Nasser made Dialogue 3D in particular because he wanted people to realise, on their own, that bickering while other people play by entirely different rules will, inevitably, put them at a big disadvantage. He didn’t want to just say it. He wanted people to understand intuitively and systemically.
Dialogue 3D and Handväska tap into history, both that of video games and that of the real world. The thing that surprised Nasser, however, is how recent a lot of this history is. The photo that inspired Handväska isn’t from some ancient time when nazis roamed the earth on the backs of dinosaurs. It was taken in 1985.
“That photo was from fucking yesterday,” said Nasser. “It’s from Sweden, and it was the local Swedish neo-nazi movement going on parade. So this was way after the second World War.”

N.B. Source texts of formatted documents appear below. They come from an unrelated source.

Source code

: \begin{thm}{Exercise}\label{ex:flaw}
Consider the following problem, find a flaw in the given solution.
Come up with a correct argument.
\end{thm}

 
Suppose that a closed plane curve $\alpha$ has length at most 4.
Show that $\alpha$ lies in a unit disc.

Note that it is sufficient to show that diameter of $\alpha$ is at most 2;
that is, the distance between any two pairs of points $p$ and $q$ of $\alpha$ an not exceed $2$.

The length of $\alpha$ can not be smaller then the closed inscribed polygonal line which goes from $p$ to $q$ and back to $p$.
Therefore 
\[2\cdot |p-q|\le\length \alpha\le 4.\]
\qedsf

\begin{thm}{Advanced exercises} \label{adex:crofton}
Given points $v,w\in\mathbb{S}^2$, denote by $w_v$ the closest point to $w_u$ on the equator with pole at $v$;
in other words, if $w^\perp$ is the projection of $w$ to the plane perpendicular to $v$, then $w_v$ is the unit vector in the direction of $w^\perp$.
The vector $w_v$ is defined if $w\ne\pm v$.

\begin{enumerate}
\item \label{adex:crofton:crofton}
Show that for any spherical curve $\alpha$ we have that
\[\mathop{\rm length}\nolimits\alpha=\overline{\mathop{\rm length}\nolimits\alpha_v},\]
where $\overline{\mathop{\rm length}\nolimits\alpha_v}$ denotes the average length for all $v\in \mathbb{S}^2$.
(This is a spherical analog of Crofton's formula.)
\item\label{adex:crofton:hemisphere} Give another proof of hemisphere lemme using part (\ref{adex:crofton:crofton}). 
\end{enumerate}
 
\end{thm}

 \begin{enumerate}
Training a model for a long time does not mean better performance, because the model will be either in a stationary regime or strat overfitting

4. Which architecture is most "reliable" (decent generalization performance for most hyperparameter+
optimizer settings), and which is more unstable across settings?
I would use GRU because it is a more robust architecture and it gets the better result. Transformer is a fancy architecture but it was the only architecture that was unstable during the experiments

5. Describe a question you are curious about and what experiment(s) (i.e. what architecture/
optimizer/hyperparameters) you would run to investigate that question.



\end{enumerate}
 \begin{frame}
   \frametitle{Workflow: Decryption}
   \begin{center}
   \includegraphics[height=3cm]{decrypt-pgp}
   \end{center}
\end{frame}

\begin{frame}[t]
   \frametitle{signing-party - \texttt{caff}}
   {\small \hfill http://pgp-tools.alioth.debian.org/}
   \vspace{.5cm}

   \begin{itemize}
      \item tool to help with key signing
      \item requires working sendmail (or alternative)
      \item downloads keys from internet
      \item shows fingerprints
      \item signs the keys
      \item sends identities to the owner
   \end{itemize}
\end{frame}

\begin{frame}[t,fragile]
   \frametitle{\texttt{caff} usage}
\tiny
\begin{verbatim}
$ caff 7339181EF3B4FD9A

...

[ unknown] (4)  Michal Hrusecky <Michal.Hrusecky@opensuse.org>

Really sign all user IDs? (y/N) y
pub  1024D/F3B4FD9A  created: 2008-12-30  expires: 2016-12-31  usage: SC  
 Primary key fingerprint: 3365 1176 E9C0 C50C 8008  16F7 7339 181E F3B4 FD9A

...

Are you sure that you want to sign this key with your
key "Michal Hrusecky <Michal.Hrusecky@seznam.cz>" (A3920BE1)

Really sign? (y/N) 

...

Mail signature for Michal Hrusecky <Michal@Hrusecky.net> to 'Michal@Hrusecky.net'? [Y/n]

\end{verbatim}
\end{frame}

Nasser and his collaborator, Friedhoff, were inspired by the photo because they felt it’s proof that many Western conceptions of what it means to battle fascism miss the mark. They’re more Captain America or Call of Duty than the reality of everyday resistance. Nasser and Friedhoff wanted to make a power fantasy that wasn’t about a granite-chinned soldier, because those are hardly the only people who fight when this stuff is happening on home turf.

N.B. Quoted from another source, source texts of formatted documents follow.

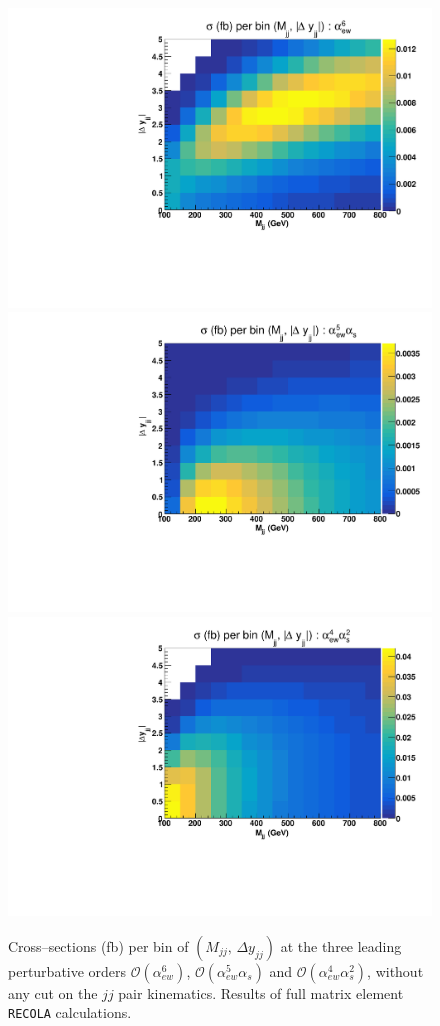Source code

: \begin{figure}[ht]
\centering
\includegraphics[scale=0.395]{figures/scanfigures/scan_ew6.pdf}
\includegraphics[scale=0.395]{figures/scanfigures/scan_ew5qcd1.pdf}
\includegraphics[scale=0.395]{figures/scanfigures/scan_ew4qcd2.pdf}
\caption{Cross--sections (fb) per bin of $(M_{jj},\,\Delta y_{jj})$ at the three leading perturbative orders $\mathcal{O}(\alpha_{ew}^6)$, $\mathcal{O}(\alpha_{ew}^5\alpha_s)$ and $\mathcal{O}(\alpha_{ew}^4 \alpha_s^2)$, without any cut on the $jj$ pair kinematics. Results of full matrix element \texttt{RECOLA} calculations.}\label{fig:mjjdyjj_2d_LO}
\end{figure}

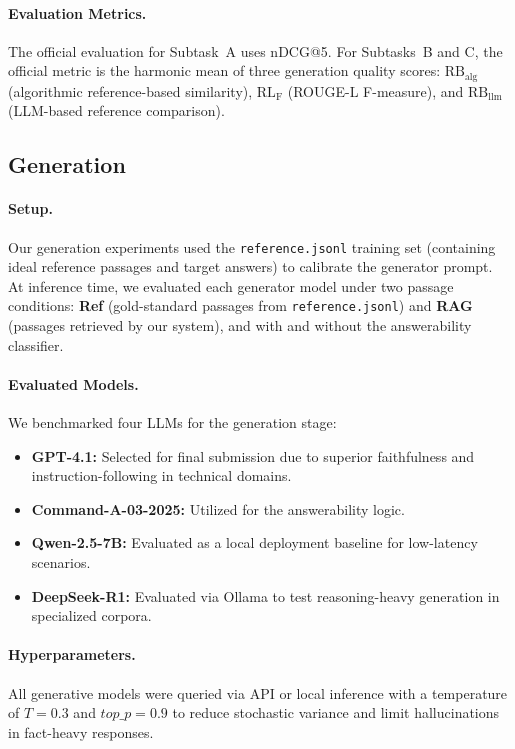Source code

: \documentclass[11pt]{article}
\begin{document}
\paragraph{Evaluation Metrics.}
The official evaluation for Subtask~A uses nDCG@5. For Subtasks~B and C, the official metric is the harmonic mean of three generation quality scores: $\text{RB}_{\text{alg}}$ (algorithmic reference-based similarity), $\text{RL}_{\text{F}}$ (ROUGE-L F-measure), and $\text{RB}_{\text{llm}}$ (LLM-based reference comparison).

\subsection{Generation}

\paragraph{Setup.}
Our generation experiments used the \texttt{reference.jsonl} training set (containing ideal reference passages and target answers) to calibrate the generator prompt. At inference time, we evaluated each generator model under two passage conditions: \textbf{Ref} (gold-standard passages from \texttt{reference.jsonl}) and \textbf{RAG} (passages retrieved by our system), and with and without the answerability classifier.

\paragraph{Evaluated Models.}
We benchmarked four LLMs for the generation stage:
\begin{itemize}[leftmargin=*, itemsep=2pt]
    \item \textbf{GPT-4.1:} Selected for final submission due to superior faithfulness and instruction-following in technical domains.
    \item \textbf{Command-A-03-2025:} Utilized for the answerability logic.
    \item \textbf{Qwen-2.5-7B:} Evaluated as a local deployment baseline for low-latency scenarios.
    \item \textbf{DeepSeek-R1:} Evaluated via Ollama to test reasoning-heavy generation in specialized corpora.
\end{itemize}

\paragraph{Hyperparameters.}
All generative models were queried via API or local inference with a temperature of $T=0.3$ and $top\_p=0.9$ to reduce stochastic variance and limit hallucinations in fact-heavy responses.
\end{document}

“The woman in the photo had no public life,” said Nasser. “She was just a person in a town. She passed away a few years after that photo was taken, and the town wanted to build a statue of her, but her family declined. It’s not what she would have wanted. She’s just this person that hit nazis. It isn’t just this glorious Brad Pitt, broad-shouldered macho kicking-off-the-hinges type of thing. It’s everybody. It’s total societal rejection of hate.”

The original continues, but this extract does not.